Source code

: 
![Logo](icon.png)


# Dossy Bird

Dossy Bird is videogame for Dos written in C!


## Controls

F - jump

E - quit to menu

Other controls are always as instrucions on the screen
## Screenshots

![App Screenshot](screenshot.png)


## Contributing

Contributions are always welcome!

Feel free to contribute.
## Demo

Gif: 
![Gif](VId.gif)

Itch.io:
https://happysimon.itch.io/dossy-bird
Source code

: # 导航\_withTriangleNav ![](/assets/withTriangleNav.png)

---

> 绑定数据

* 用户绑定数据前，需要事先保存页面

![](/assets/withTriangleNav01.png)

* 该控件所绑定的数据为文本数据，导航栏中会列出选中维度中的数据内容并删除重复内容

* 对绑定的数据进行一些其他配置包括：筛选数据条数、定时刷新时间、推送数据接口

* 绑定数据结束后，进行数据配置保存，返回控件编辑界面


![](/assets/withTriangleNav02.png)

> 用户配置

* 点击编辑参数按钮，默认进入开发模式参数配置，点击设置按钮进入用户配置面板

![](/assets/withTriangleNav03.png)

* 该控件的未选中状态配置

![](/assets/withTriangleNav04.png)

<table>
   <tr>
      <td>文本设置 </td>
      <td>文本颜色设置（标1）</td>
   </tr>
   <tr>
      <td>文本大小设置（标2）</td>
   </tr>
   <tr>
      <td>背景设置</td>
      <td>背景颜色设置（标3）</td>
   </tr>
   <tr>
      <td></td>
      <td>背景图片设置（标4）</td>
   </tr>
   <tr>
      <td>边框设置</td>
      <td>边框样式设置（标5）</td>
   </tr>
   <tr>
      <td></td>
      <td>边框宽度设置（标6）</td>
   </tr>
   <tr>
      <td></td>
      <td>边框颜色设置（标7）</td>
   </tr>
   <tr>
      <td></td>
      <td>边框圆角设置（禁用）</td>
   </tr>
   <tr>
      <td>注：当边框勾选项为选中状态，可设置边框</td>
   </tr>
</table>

——

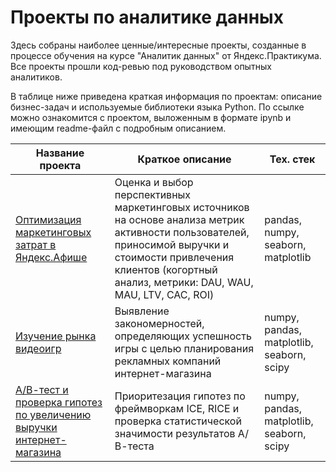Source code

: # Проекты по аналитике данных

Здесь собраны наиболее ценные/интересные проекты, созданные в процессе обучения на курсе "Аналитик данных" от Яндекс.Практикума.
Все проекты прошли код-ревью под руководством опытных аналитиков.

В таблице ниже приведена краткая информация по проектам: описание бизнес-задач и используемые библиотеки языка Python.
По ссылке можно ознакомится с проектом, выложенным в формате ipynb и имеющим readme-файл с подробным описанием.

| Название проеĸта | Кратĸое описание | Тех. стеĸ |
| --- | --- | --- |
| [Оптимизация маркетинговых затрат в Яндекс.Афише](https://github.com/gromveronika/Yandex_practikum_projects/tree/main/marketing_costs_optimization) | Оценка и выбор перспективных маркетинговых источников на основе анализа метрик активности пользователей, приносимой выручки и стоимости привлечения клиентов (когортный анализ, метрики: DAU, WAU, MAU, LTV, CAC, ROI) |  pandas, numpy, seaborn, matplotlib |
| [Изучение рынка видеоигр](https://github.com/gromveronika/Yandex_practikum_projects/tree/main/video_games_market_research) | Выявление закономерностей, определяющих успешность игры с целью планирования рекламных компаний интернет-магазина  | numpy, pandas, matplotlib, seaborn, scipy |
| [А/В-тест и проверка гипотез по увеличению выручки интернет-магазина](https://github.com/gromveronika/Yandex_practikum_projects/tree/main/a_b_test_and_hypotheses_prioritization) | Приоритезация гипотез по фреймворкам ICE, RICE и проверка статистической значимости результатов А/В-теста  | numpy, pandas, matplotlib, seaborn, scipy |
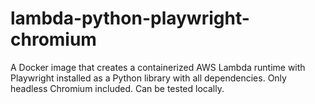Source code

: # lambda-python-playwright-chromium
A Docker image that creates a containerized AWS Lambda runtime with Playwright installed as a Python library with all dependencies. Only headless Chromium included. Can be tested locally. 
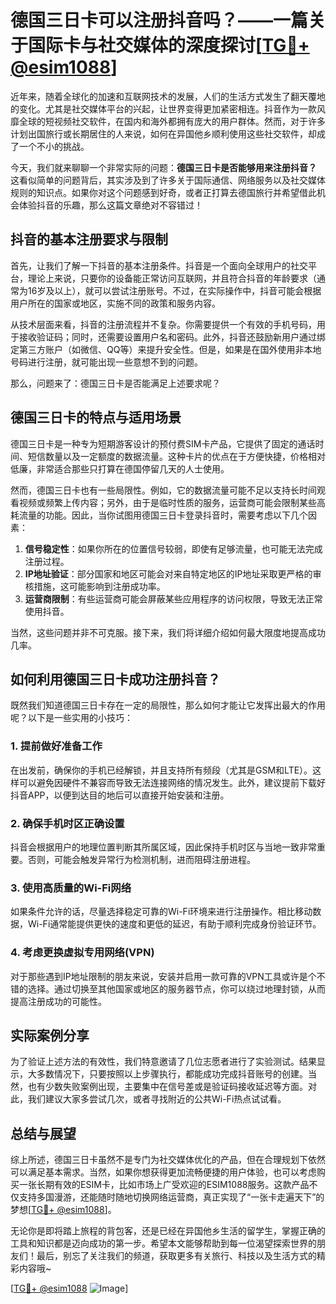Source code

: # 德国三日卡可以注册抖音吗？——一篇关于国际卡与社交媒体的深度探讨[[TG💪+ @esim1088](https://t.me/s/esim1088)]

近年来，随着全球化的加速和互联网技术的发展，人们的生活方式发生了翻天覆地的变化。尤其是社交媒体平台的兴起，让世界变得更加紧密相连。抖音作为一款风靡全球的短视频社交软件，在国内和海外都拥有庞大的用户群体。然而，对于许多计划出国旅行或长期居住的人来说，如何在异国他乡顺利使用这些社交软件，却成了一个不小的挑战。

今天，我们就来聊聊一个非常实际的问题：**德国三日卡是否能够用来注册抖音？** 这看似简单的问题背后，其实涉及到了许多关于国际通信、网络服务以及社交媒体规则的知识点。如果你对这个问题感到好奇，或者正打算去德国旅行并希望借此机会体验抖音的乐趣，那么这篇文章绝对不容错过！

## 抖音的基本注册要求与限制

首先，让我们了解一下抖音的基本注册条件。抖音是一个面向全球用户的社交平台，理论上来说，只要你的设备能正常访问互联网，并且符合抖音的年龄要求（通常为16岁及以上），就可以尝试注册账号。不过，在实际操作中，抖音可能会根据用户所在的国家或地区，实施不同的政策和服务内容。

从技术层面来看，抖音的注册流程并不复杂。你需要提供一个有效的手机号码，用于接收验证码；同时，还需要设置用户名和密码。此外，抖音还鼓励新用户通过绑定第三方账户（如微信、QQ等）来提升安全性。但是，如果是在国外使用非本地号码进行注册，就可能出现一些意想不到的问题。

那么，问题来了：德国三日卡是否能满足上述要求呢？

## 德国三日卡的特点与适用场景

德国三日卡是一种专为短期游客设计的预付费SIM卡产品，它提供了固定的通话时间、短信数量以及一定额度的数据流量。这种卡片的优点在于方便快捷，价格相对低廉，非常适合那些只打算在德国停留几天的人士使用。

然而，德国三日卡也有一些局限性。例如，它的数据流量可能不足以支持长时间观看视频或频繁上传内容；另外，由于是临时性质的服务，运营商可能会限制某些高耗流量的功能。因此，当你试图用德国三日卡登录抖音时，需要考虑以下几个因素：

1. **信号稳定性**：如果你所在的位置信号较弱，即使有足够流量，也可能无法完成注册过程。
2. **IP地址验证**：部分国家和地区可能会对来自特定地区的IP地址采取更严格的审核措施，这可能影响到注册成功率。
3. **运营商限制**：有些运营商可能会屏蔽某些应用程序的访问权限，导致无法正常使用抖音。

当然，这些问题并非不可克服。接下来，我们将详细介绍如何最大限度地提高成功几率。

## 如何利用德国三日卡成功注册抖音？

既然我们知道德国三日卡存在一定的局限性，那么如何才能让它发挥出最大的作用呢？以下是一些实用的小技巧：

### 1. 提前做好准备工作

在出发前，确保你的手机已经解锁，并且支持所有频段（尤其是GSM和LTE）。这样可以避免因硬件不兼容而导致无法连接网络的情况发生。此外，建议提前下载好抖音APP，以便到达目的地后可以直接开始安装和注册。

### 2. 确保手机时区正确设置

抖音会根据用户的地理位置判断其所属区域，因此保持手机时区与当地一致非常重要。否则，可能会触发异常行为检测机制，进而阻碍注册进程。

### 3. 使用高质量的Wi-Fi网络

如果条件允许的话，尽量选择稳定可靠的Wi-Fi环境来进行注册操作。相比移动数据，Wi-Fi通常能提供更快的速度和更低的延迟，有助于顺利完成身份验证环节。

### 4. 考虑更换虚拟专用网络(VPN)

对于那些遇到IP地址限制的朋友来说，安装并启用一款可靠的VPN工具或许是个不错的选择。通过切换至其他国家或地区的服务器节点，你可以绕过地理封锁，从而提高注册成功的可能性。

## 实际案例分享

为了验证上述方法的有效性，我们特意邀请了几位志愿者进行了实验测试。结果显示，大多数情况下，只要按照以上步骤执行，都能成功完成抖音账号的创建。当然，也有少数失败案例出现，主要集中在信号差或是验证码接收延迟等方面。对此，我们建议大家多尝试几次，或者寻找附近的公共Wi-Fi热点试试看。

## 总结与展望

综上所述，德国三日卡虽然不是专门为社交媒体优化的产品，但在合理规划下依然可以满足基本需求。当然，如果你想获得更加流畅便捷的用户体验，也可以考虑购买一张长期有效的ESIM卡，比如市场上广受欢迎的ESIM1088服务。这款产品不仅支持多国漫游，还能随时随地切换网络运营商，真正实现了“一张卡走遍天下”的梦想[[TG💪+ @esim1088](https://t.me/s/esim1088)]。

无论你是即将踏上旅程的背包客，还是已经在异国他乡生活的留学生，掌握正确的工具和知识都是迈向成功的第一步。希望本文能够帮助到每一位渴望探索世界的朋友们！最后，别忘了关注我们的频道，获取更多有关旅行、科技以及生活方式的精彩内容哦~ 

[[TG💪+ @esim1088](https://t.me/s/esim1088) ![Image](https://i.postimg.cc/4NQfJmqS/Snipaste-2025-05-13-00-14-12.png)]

——

Your goal —
What is needed is one number: how many lines of the records above contain the word "always".

Task output —
2